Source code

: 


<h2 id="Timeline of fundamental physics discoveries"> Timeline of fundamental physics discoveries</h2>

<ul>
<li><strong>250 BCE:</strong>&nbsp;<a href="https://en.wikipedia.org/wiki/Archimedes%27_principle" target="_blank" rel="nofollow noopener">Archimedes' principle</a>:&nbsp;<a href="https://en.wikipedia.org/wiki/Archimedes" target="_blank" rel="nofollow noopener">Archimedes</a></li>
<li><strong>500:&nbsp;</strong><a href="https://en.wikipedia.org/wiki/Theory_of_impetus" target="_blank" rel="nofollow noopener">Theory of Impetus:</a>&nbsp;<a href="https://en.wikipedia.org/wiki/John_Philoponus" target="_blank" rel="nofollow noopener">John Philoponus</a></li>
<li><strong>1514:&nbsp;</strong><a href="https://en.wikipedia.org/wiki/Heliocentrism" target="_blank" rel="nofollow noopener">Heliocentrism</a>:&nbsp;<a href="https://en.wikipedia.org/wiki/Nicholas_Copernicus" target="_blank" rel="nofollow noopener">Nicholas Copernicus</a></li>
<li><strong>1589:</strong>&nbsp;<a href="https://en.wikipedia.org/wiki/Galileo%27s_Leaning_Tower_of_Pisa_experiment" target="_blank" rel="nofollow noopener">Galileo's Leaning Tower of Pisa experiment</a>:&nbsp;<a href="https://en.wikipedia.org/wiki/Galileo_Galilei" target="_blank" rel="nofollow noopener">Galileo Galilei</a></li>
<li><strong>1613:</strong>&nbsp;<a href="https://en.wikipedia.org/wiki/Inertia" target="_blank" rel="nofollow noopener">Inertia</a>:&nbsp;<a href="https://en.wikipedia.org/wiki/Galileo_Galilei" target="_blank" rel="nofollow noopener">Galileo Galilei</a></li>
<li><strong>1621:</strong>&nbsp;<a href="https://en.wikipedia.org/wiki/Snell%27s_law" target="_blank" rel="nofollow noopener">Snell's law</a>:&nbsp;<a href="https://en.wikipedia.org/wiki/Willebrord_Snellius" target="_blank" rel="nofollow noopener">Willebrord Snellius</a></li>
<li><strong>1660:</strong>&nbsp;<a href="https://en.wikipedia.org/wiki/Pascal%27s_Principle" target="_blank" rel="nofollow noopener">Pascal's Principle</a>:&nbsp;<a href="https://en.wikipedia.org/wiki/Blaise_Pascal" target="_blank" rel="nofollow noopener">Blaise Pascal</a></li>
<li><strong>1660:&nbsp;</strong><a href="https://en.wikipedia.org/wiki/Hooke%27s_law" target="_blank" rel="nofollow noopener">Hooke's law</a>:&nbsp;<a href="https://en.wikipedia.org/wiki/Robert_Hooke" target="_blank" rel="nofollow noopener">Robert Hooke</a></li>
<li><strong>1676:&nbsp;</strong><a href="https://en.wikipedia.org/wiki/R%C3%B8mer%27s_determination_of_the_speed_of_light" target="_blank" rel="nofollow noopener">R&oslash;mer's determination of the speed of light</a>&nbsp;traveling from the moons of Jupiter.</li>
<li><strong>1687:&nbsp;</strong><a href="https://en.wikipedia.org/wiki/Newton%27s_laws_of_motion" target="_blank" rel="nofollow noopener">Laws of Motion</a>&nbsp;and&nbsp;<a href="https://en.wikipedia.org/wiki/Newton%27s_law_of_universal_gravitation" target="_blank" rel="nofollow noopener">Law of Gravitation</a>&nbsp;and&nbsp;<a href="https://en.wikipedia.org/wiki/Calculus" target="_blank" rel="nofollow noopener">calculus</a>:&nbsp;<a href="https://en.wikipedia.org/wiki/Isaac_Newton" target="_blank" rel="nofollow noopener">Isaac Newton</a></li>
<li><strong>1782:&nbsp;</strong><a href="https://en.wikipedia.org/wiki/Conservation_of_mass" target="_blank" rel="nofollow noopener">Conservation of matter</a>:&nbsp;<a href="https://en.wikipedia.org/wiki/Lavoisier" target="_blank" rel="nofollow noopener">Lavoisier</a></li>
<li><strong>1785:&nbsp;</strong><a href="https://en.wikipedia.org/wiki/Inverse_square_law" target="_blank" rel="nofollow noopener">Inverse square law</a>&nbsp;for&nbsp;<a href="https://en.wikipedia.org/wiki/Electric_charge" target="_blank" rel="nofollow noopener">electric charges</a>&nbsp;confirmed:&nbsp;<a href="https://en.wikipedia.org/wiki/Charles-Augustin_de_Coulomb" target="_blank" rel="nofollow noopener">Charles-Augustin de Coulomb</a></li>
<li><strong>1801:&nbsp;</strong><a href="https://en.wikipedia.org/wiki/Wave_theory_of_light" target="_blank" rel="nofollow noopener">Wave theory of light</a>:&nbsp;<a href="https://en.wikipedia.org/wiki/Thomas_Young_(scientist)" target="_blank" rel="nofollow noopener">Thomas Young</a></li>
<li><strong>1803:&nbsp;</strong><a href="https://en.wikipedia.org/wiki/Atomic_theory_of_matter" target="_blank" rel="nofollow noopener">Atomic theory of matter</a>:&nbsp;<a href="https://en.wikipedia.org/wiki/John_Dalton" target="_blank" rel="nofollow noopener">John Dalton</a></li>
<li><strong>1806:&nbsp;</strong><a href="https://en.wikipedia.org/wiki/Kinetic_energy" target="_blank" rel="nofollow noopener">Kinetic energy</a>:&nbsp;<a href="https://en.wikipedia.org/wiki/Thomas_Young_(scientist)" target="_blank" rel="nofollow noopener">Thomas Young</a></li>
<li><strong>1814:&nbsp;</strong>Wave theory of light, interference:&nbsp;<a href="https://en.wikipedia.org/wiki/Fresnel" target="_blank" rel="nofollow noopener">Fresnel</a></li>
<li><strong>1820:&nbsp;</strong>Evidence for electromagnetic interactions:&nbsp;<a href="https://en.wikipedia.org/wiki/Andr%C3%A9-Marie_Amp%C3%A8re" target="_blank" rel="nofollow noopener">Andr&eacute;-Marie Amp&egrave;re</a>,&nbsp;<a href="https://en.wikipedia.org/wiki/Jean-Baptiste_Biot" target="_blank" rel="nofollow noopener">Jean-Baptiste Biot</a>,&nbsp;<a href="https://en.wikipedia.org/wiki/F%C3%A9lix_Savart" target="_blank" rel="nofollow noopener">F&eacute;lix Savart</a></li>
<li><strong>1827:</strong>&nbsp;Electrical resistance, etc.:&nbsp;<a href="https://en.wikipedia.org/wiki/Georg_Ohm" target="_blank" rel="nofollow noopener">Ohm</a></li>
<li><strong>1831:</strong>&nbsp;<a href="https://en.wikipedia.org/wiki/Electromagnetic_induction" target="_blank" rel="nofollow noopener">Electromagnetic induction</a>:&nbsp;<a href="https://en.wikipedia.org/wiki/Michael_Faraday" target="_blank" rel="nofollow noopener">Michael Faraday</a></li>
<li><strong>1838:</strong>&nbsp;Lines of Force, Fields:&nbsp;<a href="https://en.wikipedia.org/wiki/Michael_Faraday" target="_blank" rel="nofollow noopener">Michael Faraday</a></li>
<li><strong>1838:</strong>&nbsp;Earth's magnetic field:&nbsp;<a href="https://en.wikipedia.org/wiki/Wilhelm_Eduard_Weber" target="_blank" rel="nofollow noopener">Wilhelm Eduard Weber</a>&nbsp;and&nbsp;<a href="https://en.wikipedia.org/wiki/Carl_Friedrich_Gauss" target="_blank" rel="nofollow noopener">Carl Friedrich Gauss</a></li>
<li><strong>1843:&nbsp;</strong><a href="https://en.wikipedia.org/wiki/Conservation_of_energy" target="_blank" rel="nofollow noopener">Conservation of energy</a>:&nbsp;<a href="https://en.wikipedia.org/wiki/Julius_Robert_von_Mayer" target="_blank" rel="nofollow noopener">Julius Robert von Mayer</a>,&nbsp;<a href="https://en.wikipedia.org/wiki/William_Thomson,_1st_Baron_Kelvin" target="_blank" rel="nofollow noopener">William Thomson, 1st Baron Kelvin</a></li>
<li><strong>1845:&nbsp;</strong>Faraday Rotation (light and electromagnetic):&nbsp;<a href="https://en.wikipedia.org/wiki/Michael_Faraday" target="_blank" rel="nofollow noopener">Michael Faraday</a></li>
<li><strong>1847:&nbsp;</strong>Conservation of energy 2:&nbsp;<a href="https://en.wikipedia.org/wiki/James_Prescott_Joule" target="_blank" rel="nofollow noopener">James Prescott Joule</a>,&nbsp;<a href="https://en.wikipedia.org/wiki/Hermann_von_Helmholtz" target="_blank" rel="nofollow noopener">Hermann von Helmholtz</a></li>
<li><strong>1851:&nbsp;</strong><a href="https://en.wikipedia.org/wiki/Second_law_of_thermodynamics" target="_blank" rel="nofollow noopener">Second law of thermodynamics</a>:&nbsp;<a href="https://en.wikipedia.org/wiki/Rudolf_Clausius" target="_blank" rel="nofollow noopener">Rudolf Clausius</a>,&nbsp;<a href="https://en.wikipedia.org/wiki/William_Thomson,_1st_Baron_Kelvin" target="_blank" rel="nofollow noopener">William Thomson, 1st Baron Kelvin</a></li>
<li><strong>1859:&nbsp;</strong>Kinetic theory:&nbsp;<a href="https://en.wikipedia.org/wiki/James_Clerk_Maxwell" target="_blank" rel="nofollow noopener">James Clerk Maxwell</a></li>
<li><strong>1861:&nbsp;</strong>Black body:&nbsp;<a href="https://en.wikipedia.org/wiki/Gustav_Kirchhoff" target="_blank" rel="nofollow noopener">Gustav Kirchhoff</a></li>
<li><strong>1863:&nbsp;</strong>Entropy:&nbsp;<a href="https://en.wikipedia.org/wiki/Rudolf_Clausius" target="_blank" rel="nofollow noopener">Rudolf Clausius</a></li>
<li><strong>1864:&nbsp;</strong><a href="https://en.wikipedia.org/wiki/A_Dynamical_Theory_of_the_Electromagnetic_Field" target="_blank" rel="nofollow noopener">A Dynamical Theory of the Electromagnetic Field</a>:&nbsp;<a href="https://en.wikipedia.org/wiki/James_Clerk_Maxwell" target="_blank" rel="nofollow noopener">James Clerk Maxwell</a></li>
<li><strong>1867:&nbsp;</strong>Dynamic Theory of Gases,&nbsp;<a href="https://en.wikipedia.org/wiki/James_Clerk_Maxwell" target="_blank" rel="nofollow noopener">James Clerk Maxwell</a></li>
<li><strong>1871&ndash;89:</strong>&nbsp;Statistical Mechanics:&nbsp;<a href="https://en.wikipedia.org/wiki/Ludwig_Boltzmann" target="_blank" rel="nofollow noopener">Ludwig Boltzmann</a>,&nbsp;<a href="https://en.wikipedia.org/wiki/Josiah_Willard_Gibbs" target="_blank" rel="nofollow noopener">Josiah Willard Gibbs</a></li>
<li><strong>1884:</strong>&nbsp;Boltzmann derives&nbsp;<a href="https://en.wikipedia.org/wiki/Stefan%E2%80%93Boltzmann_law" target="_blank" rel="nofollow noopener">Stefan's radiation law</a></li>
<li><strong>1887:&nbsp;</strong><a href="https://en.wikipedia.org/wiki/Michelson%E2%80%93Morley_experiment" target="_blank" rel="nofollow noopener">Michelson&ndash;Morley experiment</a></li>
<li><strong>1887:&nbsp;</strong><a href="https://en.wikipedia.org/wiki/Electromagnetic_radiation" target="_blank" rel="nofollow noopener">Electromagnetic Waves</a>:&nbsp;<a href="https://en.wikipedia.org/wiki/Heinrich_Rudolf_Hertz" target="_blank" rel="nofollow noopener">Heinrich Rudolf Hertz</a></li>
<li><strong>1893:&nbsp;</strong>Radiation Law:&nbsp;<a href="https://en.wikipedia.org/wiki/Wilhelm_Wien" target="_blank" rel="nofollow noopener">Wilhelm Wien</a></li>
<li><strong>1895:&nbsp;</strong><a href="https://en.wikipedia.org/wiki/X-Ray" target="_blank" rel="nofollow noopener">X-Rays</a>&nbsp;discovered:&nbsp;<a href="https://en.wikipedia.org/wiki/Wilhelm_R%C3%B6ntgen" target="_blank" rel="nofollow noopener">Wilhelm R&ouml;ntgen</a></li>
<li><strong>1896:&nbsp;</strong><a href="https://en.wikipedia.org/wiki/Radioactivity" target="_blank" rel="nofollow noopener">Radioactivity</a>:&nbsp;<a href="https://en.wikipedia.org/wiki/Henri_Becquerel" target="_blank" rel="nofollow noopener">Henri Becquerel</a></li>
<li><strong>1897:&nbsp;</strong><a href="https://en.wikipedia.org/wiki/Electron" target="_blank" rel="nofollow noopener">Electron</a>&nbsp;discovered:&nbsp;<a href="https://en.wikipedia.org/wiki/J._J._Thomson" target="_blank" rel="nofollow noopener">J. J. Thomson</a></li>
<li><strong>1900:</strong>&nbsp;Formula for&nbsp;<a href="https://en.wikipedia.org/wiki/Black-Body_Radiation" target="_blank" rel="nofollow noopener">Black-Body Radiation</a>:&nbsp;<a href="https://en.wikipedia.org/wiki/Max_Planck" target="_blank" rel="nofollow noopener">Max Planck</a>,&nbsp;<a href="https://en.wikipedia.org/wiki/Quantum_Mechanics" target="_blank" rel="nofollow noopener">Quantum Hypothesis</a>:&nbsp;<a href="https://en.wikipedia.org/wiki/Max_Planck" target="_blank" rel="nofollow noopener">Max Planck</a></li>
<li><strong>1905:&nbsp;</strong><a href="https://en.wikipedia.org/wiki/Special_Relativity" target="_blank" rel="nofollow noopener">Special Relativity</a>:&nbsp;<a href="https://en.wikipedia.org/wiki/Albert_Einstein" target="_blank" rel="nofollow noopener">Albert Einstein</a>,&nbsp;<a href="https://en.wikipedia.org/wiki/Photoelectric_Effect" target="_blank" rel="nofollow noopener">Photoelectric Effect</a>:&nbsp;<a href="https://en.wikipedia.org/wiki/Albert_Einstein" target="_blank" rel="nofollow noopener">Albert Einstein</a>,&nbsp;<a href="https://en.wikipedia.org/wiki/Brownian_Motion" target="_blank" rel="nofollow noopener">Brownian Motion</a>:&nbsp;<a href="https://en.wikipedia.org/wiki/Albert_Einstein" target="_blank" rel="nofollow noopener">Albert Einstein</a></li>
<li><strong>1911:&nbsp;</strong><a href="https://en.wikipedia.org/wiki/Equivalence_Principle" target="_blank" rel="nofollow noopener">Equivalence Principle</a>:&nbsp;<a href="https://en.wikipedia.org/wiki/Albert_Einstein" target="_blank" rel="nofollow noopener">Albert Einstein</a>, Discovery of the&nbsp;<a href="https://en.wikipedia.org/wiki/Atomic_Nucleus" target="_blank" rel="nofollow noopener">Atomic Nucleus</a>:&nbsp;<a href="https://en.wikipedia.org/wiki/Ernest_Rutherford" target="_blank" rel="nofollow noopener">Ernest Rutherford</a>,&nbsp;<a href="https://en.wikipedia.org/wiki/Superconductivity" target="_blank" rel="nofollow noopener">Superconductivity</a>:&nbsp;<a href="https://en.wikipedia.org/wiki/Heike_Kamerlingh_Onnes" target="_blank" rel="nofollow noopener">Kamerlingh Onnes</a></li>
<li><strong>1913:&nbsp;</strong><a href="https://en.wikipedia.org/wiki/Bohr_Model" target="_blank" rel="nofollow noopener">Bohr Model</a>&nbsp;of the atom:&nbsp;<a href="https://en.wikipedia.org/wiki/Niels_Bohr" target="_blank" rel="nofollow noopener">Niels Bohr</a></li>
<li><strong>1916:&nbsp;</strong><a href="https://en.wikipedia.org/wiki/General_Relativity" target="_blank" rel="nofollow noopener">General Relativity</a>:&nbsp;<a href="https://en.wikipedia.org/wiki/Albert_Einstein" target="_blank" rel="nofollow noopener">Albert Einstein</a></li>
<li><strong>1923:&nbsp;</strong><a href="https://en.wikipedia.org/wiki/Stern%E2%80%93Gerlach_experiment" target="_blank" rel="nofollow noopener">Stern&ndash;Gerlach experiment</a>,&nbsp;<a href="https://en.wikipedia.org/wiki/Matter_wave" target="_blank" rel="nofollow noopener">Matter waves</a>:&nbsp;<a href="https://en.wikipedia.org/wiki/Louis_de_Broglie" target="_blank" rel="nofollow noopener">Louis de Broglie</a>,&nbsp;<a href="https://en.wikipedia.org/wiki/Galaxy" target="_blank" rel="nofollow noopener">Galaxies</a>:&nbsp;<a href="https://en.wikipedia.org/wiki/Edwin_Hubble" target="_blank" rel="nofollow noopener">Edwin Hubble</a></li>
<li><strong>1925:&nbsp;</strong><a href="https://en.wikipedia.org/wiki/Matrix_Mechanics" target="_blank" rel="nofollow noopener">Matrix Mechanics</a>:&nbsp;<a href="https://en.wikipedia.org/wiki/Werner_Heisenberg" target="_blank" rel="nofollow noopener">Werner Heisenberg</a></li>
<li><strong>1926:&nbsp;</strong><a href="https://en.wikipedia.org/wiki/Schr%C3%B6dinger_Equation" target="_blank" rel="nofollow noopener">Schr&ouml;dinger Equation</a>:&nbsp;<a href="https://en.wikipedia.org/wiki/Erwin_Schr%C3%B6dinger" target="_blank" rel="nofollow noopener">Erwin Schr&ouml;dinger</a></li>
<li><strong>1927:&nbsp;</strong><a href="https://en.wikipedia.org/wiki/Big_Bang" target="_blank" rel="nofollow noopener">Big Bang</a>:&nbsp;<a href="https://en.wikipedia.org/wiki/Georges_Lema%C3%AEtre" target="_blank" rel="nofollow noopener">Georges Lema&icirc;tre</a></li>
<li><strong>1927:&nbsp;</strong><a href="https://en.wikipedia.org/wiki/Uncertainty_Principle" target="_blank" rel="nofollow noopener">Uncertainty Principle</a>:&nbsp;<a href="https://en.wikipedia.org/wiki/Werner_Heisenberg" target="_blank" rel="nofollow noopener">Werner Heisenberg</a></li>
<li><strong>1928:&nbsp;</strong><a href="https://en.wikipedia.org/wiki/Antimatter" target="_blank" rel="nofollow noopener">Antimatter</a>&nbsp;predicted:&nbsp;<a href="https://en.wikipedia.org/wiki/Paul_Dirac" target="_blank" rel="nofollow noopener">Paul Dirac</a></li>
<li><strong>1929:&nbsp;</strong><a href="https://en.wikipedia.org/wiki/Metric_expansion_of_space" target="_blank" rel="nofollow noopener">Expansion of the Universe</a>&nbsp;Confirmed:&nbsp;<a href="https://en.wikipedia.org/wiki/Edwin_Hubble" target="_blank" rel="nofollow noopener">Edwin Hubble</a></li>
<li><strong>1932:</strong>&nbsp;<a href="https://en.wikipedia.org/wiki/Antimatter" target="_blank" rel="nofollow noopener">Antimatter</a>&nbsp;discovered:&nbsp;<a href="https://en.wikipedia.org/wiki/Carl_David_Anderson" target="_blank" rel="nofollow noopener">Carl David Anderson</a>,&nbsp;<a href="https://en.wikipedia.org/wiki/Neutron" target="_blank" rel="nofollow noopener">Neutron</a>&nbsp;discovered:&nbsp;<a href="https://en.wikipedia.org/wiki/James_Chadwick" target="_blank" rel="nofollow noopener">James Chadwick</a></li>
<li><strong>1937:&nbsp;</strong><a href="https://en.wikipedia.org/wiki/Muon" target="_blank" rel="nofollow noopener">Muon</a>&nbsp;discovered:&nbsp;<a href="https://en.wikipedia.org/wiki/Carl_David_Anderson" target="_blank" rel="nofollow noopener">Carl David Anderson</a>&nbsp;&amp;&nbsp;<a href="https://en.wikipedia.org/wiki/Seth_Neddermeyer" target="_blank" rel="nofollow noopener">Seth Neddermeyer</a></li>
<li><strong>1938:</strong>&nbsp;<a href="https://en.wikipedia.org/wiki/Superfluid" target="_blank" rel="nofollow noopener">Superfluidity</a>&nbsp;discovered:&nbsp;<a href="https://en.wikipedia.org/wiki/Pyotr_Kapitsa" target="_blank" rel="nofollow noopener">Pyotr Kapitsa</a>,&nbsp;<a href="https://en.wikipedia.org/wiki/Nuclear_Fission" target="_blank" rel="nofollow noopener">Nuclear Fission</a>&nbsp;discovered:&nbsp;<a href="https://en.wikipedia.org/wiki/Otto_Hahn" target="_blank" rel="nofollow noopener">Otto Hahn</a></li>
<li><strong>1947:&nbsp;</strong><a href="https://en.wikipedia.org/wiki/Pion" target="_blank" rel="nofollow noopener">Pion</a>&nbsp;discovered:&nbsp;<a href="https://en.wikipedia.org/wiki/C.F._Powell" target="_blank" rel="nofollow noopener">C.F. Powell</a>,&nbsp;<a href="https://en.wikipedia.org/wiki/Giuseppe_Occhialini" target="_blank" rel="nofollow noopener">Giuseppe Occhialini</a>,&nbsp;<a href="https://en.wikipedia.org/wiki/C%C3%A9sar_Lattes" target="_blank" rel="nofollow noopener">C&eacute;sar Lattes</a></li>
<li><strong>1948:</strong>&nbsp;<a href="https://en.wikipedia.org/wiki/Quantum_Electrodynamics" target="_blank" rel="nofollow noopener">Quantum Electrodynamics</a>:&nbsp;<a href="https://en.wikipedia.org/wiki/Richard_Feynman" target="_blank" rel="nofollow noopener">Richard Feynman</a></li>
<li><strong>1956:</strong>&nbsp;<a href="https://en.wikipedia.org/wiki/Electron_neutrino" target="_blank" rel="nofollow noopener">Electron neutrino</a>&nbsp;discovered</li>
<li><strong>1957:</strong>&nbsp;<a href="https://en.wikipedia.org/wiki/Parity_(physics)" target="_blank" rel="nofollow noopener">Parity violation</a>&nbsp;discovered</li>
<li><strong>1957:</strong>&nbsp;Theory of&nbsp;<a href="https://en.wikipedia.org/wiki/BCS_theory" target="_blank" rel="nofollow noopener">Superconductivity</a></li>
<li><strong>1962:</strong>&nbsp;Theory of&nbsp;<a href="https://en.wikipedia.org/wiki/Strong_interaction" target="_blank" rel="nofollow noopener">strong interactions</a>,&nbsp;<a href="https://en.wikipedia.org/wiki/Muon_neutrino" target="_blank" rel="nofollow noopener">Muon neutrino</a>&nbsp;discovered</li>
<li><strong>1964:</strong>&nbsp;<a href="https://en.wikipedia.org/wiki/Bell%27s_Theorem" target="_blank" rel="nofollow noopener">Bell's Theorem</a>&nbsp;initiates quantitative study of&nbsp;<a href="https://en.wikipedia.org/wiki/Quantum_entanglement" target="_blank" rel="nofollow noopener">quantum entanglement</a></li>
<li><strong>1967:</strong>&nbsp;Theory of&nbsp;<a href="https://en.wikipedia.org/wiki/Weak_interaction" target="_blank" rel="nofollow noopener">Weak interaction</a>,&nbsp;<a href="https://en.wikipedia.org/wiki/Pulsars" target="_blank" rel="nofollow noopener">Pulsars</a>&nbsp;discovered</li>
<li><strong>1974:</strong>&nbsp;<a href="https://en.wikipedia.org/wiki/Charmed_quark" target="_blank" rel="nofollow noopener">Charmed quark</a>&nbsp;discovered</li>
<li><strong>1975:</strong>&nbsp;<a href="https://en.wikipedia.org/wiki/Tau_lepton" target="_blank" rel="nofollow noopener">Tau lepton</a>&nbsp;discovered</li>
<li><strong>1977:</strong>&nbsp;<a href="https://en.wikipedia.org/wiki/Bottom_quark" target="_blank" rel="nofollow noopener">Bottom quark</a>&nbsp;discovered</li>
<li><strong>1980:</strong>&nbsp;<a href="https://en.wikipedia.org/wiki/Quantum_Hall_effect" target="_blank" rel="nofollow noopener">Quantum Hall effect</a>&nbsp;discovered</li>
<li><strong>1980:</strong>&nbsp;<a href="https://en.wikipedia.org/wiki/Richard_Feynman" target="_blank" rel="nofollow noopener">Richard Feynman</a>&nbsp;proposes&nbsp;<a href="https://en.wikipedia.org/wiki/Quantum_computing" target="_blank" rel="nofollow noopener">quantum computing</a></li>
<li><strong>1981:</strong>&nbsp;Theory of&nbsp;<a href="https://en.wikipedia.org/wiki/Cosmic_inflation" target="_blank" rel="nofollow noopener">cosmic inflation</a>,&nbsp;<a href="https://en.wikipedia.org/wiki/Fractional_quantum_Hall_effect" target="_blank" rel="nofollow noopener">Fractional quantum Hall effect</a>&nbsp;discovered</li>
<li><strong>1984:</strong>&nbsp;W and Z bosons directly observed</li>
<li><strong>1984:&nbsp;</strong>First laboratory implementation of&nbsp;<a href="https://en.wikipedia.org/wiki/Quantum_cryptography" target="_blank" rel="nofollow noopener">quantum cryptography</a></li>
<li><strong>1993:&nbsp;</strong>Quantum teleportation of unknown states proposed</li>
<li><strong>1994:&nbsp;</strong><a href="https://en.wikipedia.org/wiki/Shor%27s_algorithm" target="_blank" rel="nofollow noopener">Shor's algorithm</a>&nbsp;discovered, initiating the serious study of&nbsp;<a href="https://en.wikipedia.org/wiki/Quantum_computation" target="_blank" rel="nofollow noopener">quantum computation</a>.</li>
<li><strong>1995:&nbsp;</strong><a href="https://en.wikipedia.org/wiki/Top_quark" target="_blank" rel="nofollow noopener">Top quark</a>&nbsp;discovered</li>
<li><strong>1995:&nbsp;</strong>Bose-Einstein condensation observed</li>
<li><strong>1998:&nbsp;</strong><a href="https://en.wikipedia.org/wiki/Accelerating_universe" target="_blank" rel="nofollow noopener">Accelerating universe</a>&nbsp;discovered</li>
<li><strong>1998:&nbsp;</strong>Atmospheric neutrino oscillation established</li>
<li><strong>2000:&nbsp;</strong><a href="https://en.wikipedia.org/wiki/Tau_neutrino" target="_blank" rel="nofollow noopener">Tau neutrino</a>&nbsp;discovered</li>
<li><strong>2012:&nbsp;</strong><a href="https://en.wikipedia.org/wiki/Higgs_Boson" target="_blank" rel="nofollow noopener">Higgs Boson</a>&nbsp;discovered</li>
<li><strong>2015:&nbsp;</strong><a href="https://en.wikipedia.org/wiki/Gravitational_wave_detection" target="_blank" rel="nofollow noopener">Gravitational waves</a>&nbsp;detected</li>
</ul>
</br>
+-------+
Which lines contain "Boltzmann"? Copy each of them from the listing.

<li><strong>1871&ndash;89:</strong>&nbsp;Statistical Mechanics:&nbsp;<a href="https://en.wikipedia.org/wiki/Ludwig_Boltzmann" target="_blank" rel="nofollow noopener">Ludwig Boltzmann</a>,&nbsp;<a href="https://en.wikipedia.org/wiki/Josiah_Willard_Gibbs" target="_blank" rel="nofollow noopener">Josiah Willard Gibbs</a></li>
<li><strong>1884:</strong>&nbsp;Boltzmann derives&nbsp;<a href="https://en.wikipedia.org/wiki/Stefan%E2%80%93Boltzmann_law" target="_blank" rel="nofollow noopener">Stefan's radiation law</a></li>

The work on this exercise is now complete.